• [PROVIDED MATERIAL]
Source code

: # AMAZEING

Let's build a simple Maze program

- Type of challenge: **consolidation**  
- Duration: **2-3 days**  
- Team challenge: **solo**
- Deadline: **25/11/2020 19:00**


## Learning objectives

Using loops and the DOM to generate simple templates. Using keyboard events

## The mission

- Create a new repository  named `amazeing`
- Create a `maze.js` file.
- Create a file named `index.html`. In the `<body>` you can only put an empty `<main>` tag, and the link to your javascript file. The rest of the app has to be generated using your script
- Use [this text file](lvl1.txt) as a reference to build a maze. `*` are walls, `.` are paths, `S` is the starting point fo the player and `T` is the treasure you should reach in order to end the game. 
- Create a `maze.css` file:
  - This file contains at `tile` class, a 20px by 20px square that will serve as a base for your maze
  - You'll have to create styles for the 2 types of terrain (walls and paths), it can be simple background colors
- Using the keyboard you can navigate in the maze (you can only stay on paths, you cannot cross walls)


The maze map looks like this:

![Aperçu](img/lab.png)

• [TASK OBJECTIVE] Could you repeat exactly the lines above from the line with "- You'll have" up to and including the line with "The maze map", and only those?

• [SOLUTION TO THIS EXERCISE]
  - You'll have to create styles for the 2 types of terrain (walls and paths), it can be simple background colors
- Using the keyboard you can navigate in the maze (you can only stay on paths, you cannot cross walls)


The maze map looks like this:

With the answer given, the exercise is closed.